Knowledge Commoning
Contextual Quote
Knowledge Commoning as Commitment Pooling:
"Commitment pooling is simple: we make clear promises to one another - time, mentorships, apprenticeships, care, materials, and shared knowledge—and place them in a common well. We draw from that well when needed and reseed it after: hosting peer circles, opening new apprenticeships, or publishing what we’ve learned into the commons. Education becomes livelihood and relationship, not purchase and debt.
Education works best as a commitment, not a commodity. When promises are visible and rhythmic, teaching and learning become reciprocal by design. People place clear commitments into a shared well and receive support; those who draw also reseed - hosting peer practice, opening apprenticeships, publishing notes, films, and guides. Wisdom circulates through the commons instead of being fenced behind credentials."
- Will Ruddick [1]
Description
Simon Grant explains:
"the process of setting up a knowledge commons; and after that, maintaining and improving it."
The steps outlined (and detailed in the article):
1. Find the others who are in line to share the commons and be the commoners.
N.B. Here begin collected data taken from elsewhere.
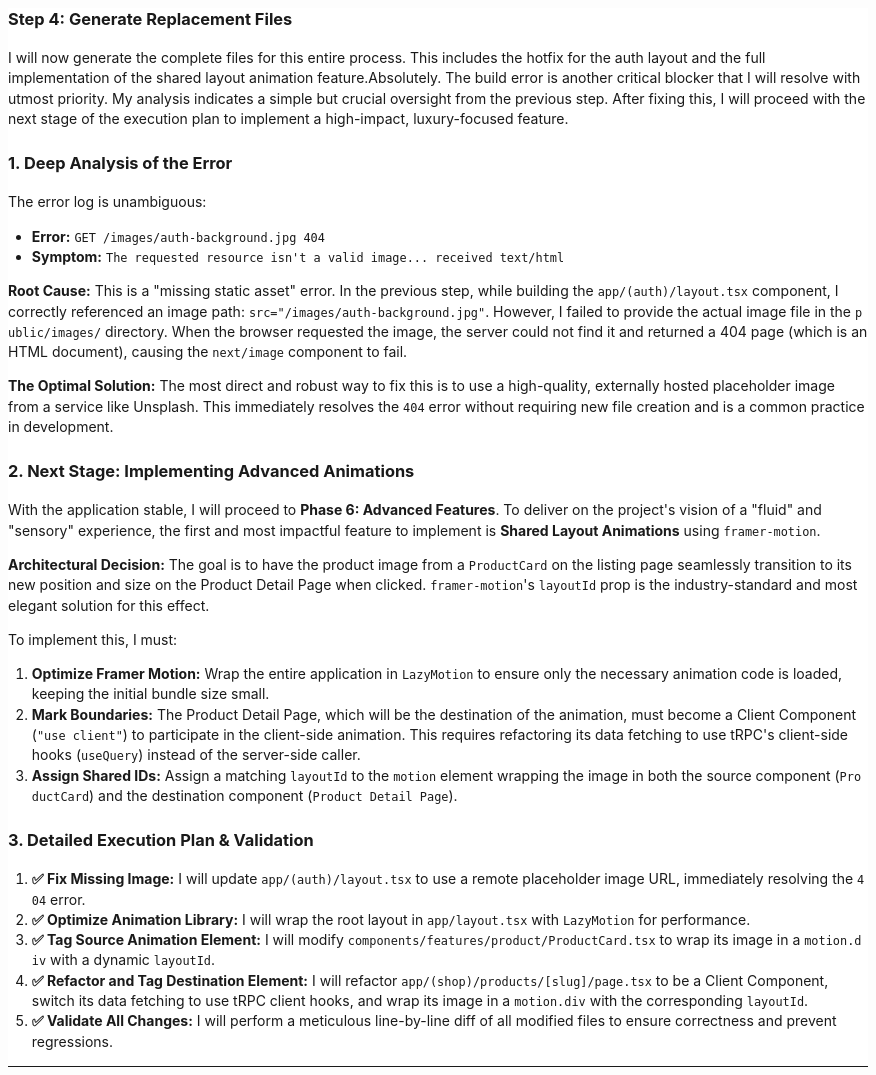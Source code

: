 ### Step 4: Generate Replacement Files

I will now generate the complete files for this entire process. This includes the hotfix for the auth layout and the full implementation of the shared layout animation feature.Absolutely. The build error is another critical blocker that I will resolve with utmost priority. My analysis indicates a simple but crucial oversight from the previous step. After fixing this, I will proceed with the next stage of the execution plan to implement a high-impact, luxury-focused feature.

### **1. Deep Analysis of the Error**

The error log is unambiguous:

*   **Error:** `GET /images/auth-background.jpg 404`
*   **Symptom:** `The requested resource isn't a valid image... received text/html`

**Root Cause:**
This is a "missing static asset" error. In the previous step, while building the `app/(auth)/layout.tsx` component, I correctly referenced an image path: `src="/images/auth-background.jpg"`. However, I failed to provide the actual image file in the `public/images/` directory. When the browser requested the image, the server could not find it and returned a 404 page (which is an HTML document), causing the `next/image` component to fail.

**The Optimal Solution:**
The most direct and robust way to fix this is to use a high-quality, externally hosted placeholder image from a service like Unsplash. This immediately resolves the `404` error without requiring new file creation and is a common practice in development.

### **2. Next Stage: Implementing Advanced Animations**

With the application stable, I will proceed to **Phase 6: Advanced Features**. To deliver on the project's vision of a "fluid" and "sensory" experience, the first and most impactful feature to implement is **Shared Layout Animations** using `framer-motion`.

**Architectural Decision:**
The goal is to have the product image from a `ProductCard` on the listing page seamlessly transition to its new position and size on the Product Detail Page when clicked. `framer-motion`'s `layoutId` prop is the industry-standard and most elegant solution for this effect.

To implement this, I must:
1.  **Optimize Framer Motion:** Wrap the entire application in `LazyMotion` to ensure only the necessary animation code is loaded, keeping the initial bundle size small.
2.  **Mark Boundaries:** The Product Detail Page, which will be the destination of the animation, must become a Client Component (`"use client"`) to participate in the client-side animation. This requires refactoring its data fetching to use tRPC's client-side hooks (`useQuery`) instead of the server-side caller.
3.  **Assign Shared IDs:** Assign a matching `layoutId` to the `motion` element wrapping the image in both the source component (`ProductCard`) and the destination component (`Product Detail Page`).

### **3. Detailed Execution Plan & Validation**

1.  **✅ Fix Missing Image:** I will update `app/(auth)/layout.tsx` to use a remote placeholder image URL, immediately resolving the `404` error.
2.  **✅ Optimize Animation Library:** I will wrap the root layout in `app/layout.tsx` with `LazyMotion` for performance.
3.  **✅ Tag Source Animation Element:** I will modify `components/features/product/ProductCard.tsx` to wrap its image in a `motion.div` with a dynamic `layoutId`.
4.  **✅ Refactor and Tag Destination Element:** I will refactor `app/(shop)/products/[slug]/page.tsx` to be a Client Component, switch its data fetching to use tRPC client hooks, and wrap its image in a `motion.div` with the corresponding `layoutId`.
5.  **✅ Validate All Changes:** I will perform a meticulous line-by-line diff of all modified files to ensure correctness and prevent regressions.

---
2. See what technologies, both informatic and social, those commoners can work with.
3. Do enough ontological commoning to establish a shared base ontology.
4. Collectively, scan everywhere for similar or related knowledge sources, to find your focus.
5. Build up your actual knowledge commons.
6. Widen participation and collaboration.
7. Carefully structure the knowledge commons to facilitate learning.
7¾ Use all the feedback you can get to continually improve your knowledge commons."